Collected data
————————

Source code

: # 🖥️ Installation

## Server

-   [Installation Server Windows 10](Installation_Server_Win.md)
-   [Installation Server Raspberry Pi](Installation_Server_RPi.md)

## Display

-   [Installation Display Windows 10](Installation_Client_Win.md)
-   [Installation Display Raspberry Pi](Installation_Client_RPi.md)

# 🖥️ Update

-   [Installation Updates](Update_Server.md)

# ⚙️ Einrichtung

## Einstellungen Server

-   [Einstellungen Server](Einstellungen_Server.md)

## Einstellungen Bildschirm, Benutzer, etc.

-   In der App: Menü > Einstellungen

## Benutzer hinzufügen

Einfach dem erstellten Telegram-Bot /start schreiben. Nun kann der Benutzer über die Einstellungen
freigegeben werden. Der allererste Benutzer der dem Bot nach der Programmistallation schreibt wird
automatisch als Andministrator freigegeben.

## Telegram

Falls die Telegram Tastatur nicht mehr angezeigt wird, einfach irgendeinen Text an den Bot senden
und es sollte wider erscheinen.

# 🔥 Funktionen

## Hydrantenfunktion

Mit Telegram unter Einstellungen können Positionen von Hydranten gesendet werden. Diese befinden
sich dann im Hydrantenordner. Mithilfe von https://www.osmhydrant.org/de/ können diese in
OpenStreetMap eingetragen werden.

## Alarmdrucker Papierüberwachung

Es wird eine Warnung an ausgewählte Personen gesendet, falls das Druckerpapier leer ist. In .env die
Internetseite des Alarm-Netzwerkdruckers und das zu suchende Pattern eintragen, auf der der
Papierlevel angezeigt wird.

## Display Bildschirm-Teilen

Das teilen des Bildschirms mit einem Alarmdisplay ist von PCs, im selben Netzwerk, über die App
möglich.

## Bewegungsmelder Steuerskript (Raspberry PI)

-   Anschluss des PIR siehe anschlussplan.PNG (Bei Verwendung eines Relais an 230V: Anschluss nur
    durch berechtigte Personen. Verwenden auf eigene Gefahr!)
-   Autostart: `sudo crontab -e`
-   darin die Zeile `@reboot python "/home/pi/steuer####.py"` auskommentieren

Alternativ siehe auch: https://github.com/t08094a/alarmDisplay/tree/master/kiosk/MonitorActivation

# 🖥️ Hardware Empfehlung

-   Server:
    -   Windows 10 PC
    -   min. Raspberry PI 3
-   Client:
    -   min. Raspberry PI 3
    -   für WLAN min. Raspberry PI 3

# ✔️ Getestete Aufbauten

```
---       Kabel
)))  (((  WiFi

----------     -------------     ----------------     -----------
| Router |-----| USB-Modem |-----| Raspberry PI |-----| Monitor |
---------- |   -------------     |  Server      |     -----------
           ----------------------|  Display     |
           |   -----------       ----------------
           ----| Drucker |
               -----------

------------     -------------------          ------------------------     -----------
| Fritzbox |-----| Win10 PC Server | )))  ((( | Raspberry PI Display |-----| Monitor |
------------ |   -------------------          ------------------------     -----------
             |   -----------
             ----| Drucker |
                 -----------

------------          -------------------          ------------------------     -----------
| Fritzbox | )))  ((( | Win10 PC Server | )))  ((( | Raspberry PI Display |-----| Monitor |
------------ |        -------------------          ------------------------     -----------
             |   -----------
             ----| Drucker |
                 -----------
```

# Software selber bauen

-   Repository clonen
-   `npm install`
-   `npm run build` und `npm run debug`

————————

Starting with the first line above and ending with the line that holds "Mit Telegram unter", restate each line word for word and add nothing else.

Written answer >>
Source code

: # 🖥️ Installation

## Server

-   [Installation Server Windows 10](Installation_Server_Win.md)
-   [Installation Server Raspberry Pi](Installation_Server_RPi.md)

## Display

-   [Installation Display Windows 10](Installation_Client_Win.md)
-   [Installation Display Raspberry Pi](Installation_Client_RPi.md)

# 🖥️ Update

-   [Installation Updates](Update_Server.md)

# ⚙️ Einrichtung

## Einstellungen Server

-   [Einstellungen Server](Einstellungen_Server.md)

## Einstellungen Bildschirm, Benutzer, etc.

-   In der App: Menü > Einstellungen

## Benutzer hinzufügen

Einfach dem erstellten Telegram-Bot /start schreiben. Nun kann der Benutzer über die Einstellungen
freigegeben werden. Der allererste Benutzer der dem Bot nach der Programmistallation schreibt wird
automatisch als Andministrator freigegeben.

## Telegram

Falls die Telegram Tastatur nicht mehr angezeigt wird, einfach irgendeinen Text an den Bot senden
und es sollte wider erscheinen.

# 🔥 Funktionen

## Hydrantenfunktion

Mit Telegram unter Einstellungen können Positionen von Hydranten gesendet werden. Diese befinden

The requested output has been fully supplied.